United States District Court, E.D. Kentucky, Southern Division at London
Apr 9, 2008
CIVIL ACTION NO. 07-217-GWU (E.D. Ky. Apr. 9, 2008)

Opinion

CIVIL ACTION NO. 07-217-GWU.

April 9, 2008


MEMORANDUM OPINION


INTRODUCTION

The plaintiff brought this action to obtain judicial review of an administrative denial of his applications for Disability Insurance Benefits (DIB) and Supplemental Security Income (SSI). The appeal is currently before the court on cross-motions for summary judgment.

APPLICABLE LAW

The Sixth Circuit Court of Appeals has set out the steps applicable to judicial review of Social Security disability benefit cases:

1. Is the claimant currently engaged in substantial gainful activity? If yes, the claimant is not disabled. If no, proceed to Step 2. See 20 C.F.R. 404.1520(b), 416.920(b).
2. Does the claimant have any medically determinable physical or mental impairment(s)? If yes, proceed to Step 3. If no, the claimant is not disabled. See 20 C.F.R. 404.1508, 416.908.
3. Does the claimant have any severe impairment(s) — i.e., any impairment(s) significantly limiting the claimant's physical or mental ability to do basic work activities? If yes, proceed to Step 4. If no, the claimant is not disabled. See 20 C.F.R. 404.1520(c), 404.1521, 416.920(c), 461.921.
4. Can the claimant's severe impairment(s) be expected to result in death or last for a continuous period of at least 12 months? If yes, proceed to Step 5. If no, the claimant is not disabled. See 20 C.F.R. 404.920(d), 416.920(d).
5. Does the claimant have any impairment or combination of impairments meeting or equaling in severity an impairment listed in 20 C.F.R. Part 404, Subpart P, Appendix 1 (Listing of Impairments)? If yes, the claimant is disabled. If no, proceed to Step 6. See 20 C.F.R. 404.1520(d), 404.1526(a), 416.920(d), 416.926(a).
6. Can the claimant, despite his impairment(s), considering his residual functional capacity and the physical and mental demands of the work he has done in the past, still perform this kind of past relevant work? If yes, the claimant was not disabled. If no, proceed to Step 7. See 20 C.F.R. 404.1520(e), 416.920(e).
7. Can the claimant, despite his impairment(s), considering his residual functional capacity, age, education, and past work experience, do other work — i.e., any other substantial gainful activity which exists in the national economy? If yes, the claimant is not disabled. See 20 C.F.R. 404.1505(a), 404.1520(f)(1), 416.905(a), 416.920(f)(1).
Garner v. Heckler, 745 F.2d 383, 387 (6th Cir. 1984).

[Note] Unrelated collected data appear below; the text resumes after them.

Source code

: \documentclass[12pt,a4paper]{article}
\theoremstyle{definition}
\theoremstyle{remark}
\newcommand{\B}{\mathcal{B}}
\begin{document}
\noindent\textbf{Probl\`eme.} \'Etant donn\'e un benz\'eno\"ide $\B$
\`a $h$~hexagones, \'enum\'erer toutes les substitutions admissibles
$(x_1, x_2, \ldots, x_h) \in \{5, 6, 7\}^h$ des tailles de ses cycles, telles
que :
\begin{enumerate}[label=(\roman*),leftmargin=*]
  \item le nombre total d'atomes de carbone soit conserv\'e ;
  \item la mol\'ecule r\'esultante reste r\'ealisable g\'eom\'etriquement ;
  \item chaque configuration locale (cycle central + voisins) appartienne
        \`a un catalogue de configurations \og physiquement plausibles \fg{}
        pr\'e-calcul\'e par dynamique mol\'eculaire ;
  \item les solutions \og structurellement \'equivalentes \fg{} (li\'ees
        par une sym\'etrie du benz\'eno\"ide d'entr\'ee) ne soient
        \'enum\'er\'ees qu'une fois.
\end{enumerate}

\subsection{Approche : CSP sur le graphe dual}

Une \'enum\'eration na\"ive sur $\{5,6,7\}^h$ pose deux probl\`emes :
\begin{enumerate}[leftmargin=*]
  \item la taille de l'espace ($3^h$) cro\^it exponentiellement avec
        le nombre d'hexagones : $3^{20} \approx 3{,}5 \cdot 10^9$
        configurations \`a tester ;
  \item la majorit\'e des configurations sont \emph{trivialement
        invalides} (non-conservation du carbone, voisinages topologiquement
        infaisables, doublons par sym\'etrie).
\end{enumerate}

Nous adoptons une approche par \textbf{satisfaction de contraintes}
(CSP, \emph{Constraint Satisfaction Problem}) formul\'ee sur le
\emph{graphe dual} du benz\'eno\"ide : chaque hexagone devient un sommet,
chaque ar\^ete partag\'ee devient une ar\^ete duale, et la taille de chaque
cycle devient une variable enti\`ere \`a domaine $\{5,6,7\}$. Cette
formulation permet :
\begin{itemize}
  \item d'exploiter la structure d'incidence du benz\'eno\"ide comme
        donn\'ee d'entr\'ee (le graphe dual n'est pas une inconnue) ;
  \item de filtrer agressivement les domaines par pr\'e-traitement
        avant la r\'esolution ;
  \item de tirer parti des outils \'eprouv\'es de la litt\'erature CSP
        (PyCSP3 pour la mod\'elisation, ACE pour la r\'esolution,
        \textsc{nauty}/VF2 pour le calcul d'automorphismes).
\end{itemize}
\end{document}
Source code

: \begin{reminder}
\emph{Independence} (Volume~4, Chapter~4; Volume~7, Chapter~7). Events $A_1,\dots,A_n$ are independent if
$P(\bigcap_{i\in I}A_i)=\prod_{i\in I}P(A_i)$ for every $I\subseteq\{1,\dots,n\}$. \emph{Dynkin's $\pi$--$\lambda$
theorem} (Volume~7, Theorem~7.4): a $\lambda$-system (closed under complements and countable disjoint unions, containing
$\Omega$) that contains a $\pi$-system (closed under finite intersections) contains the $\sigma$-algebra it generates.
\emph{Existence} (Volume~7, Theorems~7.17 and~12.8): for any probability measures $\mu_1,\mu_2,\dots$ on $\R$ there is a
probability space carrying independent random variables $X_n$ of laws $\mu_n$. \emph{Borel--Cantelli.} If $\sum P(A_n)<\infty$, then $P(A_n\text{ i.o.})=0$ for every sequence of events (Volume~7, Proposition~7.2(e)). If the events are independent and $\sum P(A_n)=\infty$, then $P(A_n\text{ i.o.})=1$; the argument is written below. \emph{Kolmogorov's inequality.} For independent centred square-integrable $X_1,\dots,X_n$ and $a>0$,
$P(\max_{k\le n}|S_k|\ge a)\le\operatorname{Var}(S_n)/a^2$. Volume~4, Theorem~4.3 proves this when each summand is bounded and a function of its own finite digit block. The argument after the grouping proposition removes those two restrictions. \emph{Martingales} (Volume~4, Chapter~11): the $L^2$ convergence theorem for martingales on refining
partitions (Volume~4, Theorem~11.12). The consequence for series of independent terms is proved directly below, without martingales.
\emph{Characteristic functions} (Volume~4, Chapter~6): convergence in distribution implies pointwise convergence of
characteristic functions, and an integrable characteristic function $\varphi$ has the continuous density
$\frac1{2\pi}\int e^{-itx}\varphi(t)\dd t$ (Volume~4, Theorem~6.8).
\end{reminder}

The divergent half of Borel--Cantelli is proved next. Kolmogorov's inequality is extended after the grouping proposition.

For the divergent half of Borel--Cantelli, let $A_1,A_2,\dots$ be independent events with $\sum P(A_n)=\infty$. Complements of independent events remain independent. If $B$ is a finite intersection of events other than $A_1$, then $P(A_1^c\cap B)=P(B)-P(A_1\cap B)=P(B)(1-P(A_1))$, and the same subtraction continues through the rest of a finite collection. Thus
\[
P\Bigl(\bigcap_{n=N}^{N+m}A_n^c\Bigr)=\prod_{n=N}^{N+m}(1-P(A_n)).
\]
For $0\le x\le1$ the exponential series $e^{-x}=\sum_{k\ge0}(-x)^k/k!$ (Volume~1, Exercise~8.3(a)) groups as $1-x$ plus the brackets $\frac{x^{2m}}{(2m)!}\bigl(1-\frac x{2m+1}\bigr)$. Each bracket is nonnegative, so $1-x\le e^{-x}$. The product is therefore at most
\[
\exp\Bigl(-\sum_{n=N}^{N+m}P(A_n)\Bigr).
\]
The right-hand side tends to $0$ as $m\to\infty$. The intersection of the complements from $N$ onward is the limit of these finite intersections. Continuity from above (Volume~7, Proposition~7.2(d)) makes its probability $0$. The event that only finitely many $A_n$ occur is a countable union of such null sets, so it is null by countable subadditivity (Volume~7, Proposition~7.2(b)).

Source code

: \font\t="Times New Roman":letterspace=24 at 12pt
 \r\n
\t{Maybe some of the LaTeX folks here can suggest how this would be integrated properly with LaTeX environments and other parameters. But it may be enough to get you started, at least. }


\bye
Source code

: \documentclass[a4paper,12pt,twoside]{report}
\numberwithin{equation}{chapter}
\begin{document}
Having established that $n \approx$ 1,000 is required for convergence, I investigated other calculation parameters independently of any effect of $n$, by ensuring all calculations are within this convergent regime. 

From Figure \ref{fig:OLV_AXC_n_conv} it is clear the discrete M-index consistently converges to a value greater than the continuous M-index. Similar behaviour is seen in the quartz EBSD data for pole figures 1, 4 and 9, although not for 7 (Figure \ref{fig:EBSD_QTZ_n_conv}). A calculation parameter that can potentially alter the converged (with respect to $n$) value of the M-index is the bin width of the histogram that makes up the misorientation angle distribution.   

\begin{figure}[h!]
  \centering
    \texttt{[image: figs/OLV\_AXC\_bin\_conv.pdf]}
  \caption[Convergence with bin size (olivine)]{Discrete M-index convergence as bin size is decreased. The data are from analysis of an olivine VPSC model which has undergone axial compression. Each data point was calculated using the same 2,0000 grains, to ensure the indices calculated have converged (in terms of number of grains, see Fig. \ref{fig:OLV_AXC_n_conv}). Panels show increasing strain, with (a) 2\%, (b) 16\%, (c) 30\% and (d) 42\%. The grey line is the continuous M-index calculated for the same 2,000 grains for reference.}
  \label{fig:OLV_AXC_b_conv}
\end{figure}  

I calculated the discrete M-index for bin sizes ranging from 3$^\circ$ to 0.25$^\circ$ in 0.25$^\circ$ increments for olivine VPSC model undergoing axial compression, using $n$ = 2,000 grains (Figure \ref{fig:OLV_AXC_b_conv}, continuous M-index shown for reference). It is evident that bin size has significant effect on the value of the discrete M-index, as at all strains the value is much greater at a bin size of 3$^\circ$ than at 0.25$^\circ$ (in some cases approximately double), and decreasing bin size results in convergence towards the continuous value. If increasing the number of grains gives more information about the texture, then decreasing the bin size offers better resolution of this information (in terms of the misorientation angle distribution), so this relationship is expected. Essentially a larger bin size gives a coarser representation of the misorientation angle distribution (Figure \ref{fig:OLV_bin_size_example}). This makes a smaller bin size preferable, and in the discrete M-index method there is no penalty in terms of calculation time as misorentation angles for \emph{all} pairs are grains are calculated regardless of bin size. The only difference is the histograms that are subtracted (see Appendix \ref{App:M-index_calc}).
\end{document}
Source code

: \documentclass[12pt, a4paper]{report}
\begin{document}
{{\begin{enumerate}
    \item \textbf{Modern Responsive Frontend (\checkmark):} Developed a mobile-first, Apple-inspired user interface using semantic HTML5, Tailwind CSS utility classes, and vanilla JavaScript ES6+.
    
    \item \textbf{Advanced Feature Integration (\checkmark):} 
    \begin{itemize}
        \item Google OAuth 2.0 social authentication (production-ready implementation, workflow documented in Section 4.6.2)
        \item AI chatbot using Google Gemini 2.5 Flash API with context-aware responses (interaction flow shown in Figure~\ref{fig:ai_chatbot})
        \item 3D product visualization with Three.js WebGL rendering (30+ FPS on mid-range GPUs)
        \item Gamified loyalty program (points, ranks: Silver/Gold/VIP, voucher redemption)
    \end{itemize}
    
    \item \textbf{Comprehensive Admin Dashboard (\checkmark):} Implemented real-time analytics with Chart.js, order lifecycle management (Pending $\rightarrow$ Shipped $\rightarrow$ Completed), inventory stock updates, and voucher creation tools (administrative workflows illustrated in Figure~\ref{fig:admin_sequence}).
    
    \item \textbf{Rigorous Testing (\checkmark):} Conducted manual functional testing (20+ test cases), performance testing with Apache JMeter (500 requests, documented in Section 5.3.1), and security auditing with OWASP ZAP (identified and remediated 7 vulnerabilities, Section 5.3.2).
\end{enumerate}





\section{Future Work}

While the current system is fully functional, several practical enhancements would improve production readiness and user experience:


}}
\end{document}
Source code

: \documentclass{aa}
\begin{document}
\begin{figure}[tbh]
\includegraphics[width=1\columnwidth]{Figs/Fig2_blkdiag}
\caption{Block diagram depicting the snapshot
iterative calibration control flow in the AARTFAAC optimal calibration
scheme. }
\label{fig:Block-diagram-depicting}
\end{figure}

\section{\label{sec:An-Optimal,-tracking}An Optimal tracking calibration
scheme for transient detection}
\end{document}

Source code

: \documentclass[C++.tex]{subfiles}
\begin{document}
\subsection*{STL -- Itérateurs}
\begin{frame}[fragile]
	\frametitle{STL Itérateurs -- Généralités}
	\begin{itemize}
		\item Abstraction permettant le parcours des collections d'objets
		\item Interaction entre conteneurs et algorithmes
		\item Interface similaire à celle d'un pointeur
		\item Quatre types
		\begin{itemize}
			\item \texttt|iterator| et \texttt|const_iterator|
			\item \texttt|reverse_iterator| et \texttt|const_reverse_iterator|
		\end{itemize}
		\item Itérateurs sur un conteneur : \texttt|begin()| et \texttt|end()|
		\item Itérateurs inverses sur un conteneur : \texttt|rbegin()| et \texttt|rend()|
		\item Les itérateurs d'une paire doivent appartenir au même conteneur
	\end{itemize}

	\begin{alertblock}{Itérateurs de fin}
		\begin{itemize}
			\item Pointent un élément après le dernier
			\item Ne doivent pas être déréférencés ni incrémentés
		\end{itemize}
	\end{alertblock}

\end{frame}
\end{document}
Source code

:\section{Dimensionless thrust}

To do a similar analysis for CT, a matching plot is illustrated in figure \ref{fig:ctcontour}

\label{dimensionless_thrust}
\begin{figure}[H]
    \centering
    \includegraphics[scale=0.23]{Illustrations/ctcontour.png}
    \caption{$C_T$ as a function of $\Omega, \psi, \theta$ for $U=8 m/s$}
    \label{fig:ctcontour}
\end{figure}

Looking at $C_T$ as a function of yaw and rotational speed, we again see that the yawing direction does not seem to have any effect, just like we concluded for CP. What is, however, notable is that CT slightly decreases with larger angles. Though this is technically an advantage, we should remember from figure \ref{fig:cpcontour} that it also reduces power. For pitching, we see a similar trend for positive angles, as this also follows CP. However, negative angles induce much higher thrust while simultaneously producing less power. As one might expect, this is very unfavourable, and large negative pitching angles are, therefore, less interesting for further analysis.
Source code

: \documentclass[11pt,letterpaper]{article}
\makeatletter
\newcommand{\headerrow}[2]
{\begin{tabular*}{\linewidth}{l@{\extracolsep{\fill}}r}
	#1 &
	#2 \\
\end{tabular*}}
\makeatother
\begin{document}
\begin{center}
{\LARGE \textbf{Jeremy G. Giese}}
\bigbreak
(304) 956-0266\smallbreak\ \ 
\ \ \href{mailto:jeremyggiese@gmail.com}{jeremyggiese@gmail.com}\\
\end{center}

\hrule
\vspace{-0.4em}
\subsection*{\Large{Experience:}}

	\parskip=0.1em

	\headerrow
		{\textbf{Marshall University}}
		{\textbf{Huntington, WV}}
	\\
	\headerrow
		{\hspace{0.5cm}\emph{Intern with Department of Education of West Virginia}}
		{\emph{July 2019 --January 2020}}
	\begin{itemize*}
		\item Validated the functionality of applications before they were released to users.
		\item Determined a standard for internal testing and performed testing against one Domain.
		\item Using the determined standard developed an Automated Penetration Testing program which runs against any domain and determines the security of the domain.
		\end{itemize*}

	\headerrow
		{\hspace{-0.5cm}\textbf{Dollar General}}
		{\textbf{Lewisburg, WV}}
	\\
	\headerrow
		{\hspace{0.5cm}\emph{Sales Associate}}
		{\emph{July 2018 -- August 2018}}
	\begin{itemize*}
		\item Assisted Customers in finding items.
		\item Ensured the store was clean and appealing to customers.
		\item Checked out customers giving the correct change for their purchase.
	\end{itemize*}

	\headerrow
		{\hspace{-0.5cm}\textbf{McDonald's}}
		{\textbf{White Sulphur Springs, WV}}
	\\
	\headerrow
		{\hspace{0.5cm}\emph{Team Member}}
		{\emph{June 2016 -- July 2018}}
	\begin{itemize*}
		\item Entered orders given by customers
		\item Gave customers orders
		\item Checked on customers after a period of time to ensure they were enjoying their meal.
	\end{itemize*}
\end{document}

Applying this analysis, it must be remembered that the principles pertinent to the judicial review of administrative agency action apply. Review of the Commissioner's decision is limited in scope to determining whether the findings of fact made are supported by substantial evidence. Jones v. Secretary of Health and Human Services, 945 F.2d 1365, 1368-1369 (6th Cir. 1991). This "substantial evidence" is "such evidence as a reasonable mind shall accept as adequate to support a conclusion;" it is based on the record as a whole and must take into account whatever in the record fairly detracts from its weight. Garner, 745 F.2d at 387.

One of the detracting factors in the administrative decision may be the fact that the Commissioner has improperly failed to accord greater weight to a treating physician than to a doctor to whom the plaintiff was sent for the purpose of gathering information against his disability claim. Bowie v. Secretary, 679 F.2d 654, 656 (6th Cir. 1982). This presumes, of course, that the treating physician's opinion is based on objective medical findings. Cf. Houston v. Secretary of Health and Human Services, 736 F.2d 365, 367 (6th Cir. 1984); King v. Heckler, 742 F.2d 968, 973 (6th Cir. 1984). Opinions of disability from a treating physician are binding on the trier of fact only if they are not contradicted by substantial evidence to the contrary. Hardaway v. Secretary, 823 F.2d 922 (6th Cir. 1987). These have long been well-settled principles within the Circuit. Jones, 945 F.2d at 1370.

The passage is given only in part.